**WHAT IS EXPECTED**:
In the listing below, the answer starts at the line that has "Once you have" and stops after the line that has "## Limitations"; please repeat that part exactly and nothing more.

**INFORMATION SHOWN**:
========
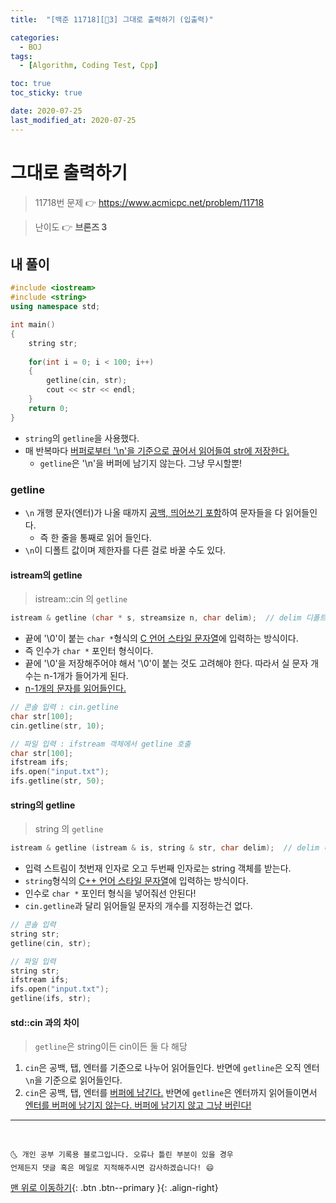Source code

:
 ```yaml
---
title:  "[백준 11718][🤎3] 그대로 출력하기 (입출력)" 

categories:
  - BOJ
tags:
  - [Algorithm, Coding Test, Cpp]

toc: true
toc_sticky: true

date: 2020-07-25
last_modified_at: 2020-07-25
---
```


# 그대로 출력하기

> 11718번 문제 👉 <https://www.acmicpc.net/problem/11718>

> 난이도 👉 **브론즈 3**

## 내 풀이

```cpp
#include <iostream>
#include <string>
using namespace std;

int main()
{
    string str;
    
    for(int i = 0; i < 100; i++)
    {
        getline(cin, str);
        cout << str << endl;
    }
    return 0;
}
```

- `string`의 `getline`을 사용했다.
- 매 반복마다 <u>버퍼로부터 '\n'을 기준으로 끊어서 읽어들여 str에 저장한다.</u>
  - `getline`은 '\n'을 버퍼에 남기지 않는다. 그냥 무시할뿐!


### getline

- `\n` 개행 문자(엔터)가 나올 때까지 <u>공백, 띄어쓰기 포함</u>하여 문자들을 다 읽어들인다.
  - 즉 한 줄을 통째로 읽어 들인다.
- `\n`이 디폴트 값이며 제한자를 다른 걸로 바꿀 수도 있다.

#### istream의 getline 

> istream::cin 의 `getline`

```cpp
istream & getline (char * s, streamsize n, char delim);  // delim 디폴트 값은 '\n'
```

- 끝에 '\0'이 붙는 `char *`형식의 <u>C 언어 스타일 문자열</u>에 입력하는 방식이다.
- 즉 인수가 `char *` 포인터 형식이다.
- 끝에 '\0'을 저장해주어야 해서 '\0'이 붙는 것도 고려해야 한다. 따라서 실 문자 개수는 n-1개가 들어가게 된다.
- <u>n-1개의 문자를 읽어들인다.</u>

```cpp
// 콘솔 입력 : cin.getline
char str[100];
cin.getline(str, 10);

// 파일 입력 : ifstream 객체에서 getline 호출
char str[100];
ifstream ifs;
ifs.open("input.txt");
ifs.getline(str, 50);
```

#### string의 getline

> string 의 `getline`

```cpp
istream & getline (istream & is, string & str, char delim);  // delim 디폴트 값은 '\n'
```

- 입력 스트림이 첫번재 인자로 오고 두번째 인자로는 string 객체를 받는다.
- `string`형식의 <u>C++ 언어 스타일 문자열</u>에 입력하는 방식이다.
- 인수로 `char *` 포인터 형식을 넣어줘선 안된다!
- `cin.getline`과 달리 읽어들일 문자의 개수를 지정하는건 없다.

```cpp
// 콘솔 입력 
string str;
getline(cin, str);

// 파일 입력 
string str;
ifstream ifs;
ifs.open("input.txt");
getline(ifs, str);
```

#### std::cin 과의 차이

> `getline`은 string이든 cin이든 둘 다 해당

1. `cin`은 공백, 탭, 엔터를 기준으로 나누어 읽어들인다. 반면에 `getline`은 오직 엔터 `\n`을 기준으로 읽어들인다.
2. `cin`은 공백, 탭, 엔터를 <u>버퍼에 남긴다.</u> 반면에 `getline`은 엔터까지 읽어들이면서 <u>엔터를 버퍼에 남기지 않는다. 버퍼에 남기지 않고 그냥 버린다!</u>

***
<br>

    🌜 개인 공부 기록용 블로그입니다. 오류나 틀린 부분이 있을 경우 
    언제든지 댓글 혹은 메일로 지적해주시면 감사하겠습니다! 😄

[맨 위로 이동하기](#){: .btn .btn--primary }{: .align-right}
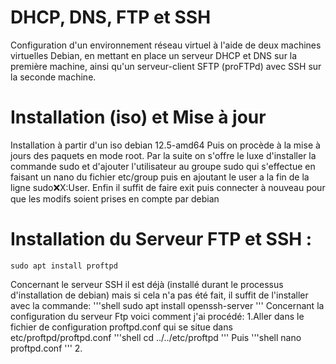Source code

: # DHCP, DNS, FTP et SSH

Configuration d'un environnement réseau virtuel à l'aide de deux
machines virtuelles Debian, en mettant en place un serveur
DHCP et DNS sur la première machine, ainsi qu'un
serveur-client SFTP (proFTPd) avec SSH sur la seconde machine.

# Installation (iso) et Mise à jour

Installation à partir d'un iso debian 12.5-amd64
Puis on procède à la mise à jours des paquets en mode root.
Par la suite on s'offre le luxe d'installer la commande sudo et d'ajouter l'utilisateur au groupe sudo qui s'effectue en faisant un nano du fichier etc/group puis en ajoutant le user a la fin de la ligne sudo:x:X:User.
Enfin il suffit de faire exit puis connecter à nouveau pour que les modifs soient prises en compte par debian 

# Installation du Serveur FTP et SSH :

```shell
sudo apt install proftpd
```
Concernant le serveur SSH il est déjà (installé durant le processus d'installation de debian)
mais si cela n'a pas été fait, il suffit de l'installer avec la commande:
'''shell 
sudo apt install openssh-server
'''
Concernant la configuration du serveur Ftp voici comment j'ai procédé:
1.Aller dans le fichier de configuration proftpd.conf qui se situe dans etc/proftpd/proftpd.conf
'''shell
cd ../../etc/proftpd
'''
Puis 
'''shell
nano proftpd.conf
'''
2.
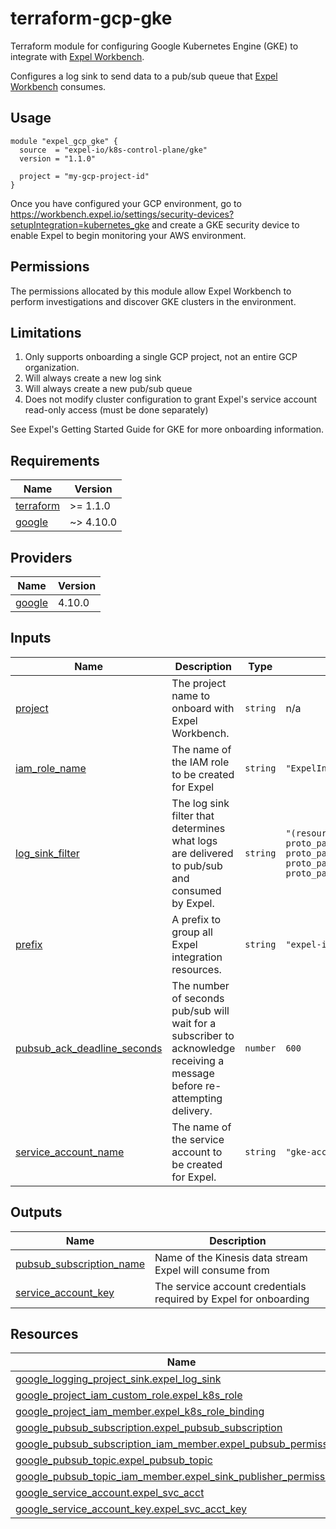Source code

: # terraform-gcp-gke
Terraform module for configuring Google Kubernetes Engine (GKE) to integrate with [Expel Workbench](https://workbench.expel.io/).

Configures a log sink to send data to a pub/sub queue that
[Expel Workbench](https://workbench.expel.io/) consumes.

## Usage
```hcl
module "expel_gcp_gke" {
  source  = "expel-io/k8s-control-plane/gke"
  version = "1.1.0"

  project = "my-gcp-project-id"
}
```
Once you have configured your GCP environment, go to
https://workbench.expel.io/settings/security-devices?setupIntegration=kubernetes_gke and create a GKE
security device to enable Expel to begin monitoring your AWS environment.

## Permissions
The permissions allocated by this module allow Expel Workbench to perform investigations and discover GKE clusters in the environment.

## Limitations
1. Only supports onboarding a single GCP project, not an entire GCP organization.
2. Will always create a new log sink
3. Will always create a new pub/sub queue
4. Does not modify cluster configuration to grant Expel's service account read-only access (must be done separately)

See Expel's Getting Started Guide for GKE for more onboarding information.

<!-- begin-tf-docs -->
## Requirements

| Name | Version |
|------|---------|
| <a name="requirement_terraform"></a> [terraform](#requirement\_terraform) | >= 1.1.0 |
| <a name="requirement_google"></a> [google](#requirement\_google) | ~> 4.10.0 |
## Providers

| Name | Version |
|------|---------|
| <a name="provider_google"></a> [google](#provider\_google) | 4.10.0 |
## Inputs

| Name | Description | Type | Default | Required |
|------|-------------|------|---------|:--------:|
| <a name="input_project"></a> [project](#input\_project) | The project name to onboard with Expel Workbench. | `string` | n/a | yes |
| <a name="input_iam_role_name"></a> [iam\_role\_name](#input\_iam\_role\_name) | The name of the IAM role to be created for Expel | `string` | `"ExpelIntegrationKubernetesReader"` | no |
| <a name="input_log_sink_filter"></a> [log\_sink\_filter](#input\_log\_sink\_filter) | The log sink filter that determines what logs are delivered to pub/sub and consumed by Expel. | `string` | `"(resource.type=gke_cluster OR resource.type=k8s_cluster)\n-proto_payload.method_name=\"io.k8s.core.v1.nodes.proxy.get\"\n-proto_payload.method_name=\"io.k8s.coordination.v1.leases.update\"\n-proto_payload.method_name=\"io.k8s.core.v1.limitranges.update\"\n-proto_payload.method_name=\"io.k8s.autoscaling\"\n"` | no |
| <a name="input_prefix"></a> [prefix](#input\_prefix) | A prefix to group all Expel integration resources. | `string` | `"expel-integration"` | no |
| <a name="input_pubsub_ack_deadline_seconds"></a> [pubsub\_ack\_deadline\_seconds](#input\_pubsub\_ack\_deadline\_seconds) | The number of seconds pub/sub will wait for a subscriber to acknowledge receiving a message before re-attempting delivery. | `number` | `600` | no |
| <a name="input_service_account_name"></a> [service\_account\_name](#input\_service\_account\_name) | The name of the service account to be created for Expel. | `string` | `"gke-account"` | no |
## Outputs

| Name | Description |
|------|-------------|
| <a name="output_pubsub_subscription_name"></a> [pubsub\_subscription\_name](#output\_pubsub\_subscription\_name) | Name of the Kinesis data stream Expel will consume from |
| <a name="output_service_account_key"></a> [service\_account\_key](#output\_service\_account\_key) | The service account credentials required by Expel for onboarding |
## Resources

| Name | Type |
|------|------|
| [google_logging_project_sink.expel_log_sink](https://registry.terraform.io/providers/hashicorp/google/latest/docs/resources/logging_project_sink) | resource |
| [google_project_iam_custom_role.expel_k8s_role](https://registry.terraform.io/providers/hashicorp/google/latest/docs/resources/project_iam_custom_role) | resource |
| [google_project_iam_member.expel_k8s_role_binding](https://registry.terraform.io/providers/hashicorp/google/latest/docs/resources/project_iam_member) | resource |
| [google_pubsub_subscription.expel_pubsub_subscription](https://registry.terraform.io/providers/hashicorp/google/latest/docs/resources/pubsub_subscription) | resource |
| [google_pubsub_subscription_iam_member.expel_pubsub_permissions](https://registry.terraform.io/providers/hashicorp/google/latest/docs/resources/pubsub_subscription_iam_member) | resource |
| [google_pubsub_topic.expel_pubsub_topic](https://registry.terraform.io/providers/hashicorp/google/latest/docs/resources/pubsub_topic) | resource |
| [google_pubsub_topic_iam_member.expel_sink_publisher_permissions](https://registry.terraform.io/providers/hashicorp/google/latest/docs/resources/pubsub_topic_iam_member) | resource |
| [google_service_account.expel_svc_acct](https://registry.terraform.io/providers/hashicorp/google/latest/docs/resources/service_account) | resource |
| [google_service_account_key.expel_svc_acct_key](https://registry.terraform.io/providers/hashicorp/google/latest/docs/resources/service_account_key) | resource |
<!-- end-tf-docs -->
========
**REPLY TO THE TASK**:
Once you have configured your GCP environment, go to
https://workbench.expel.io/settings/security-devices?setupIntegration=kubernetes_gke and create a GKE
security device to enable Expel to begin monitoring your AWS environment.

## Permissions
The permissions allocated by this module allow Expel Workbench to perform investigations and discover GKE clusters in the environment.

## Limitations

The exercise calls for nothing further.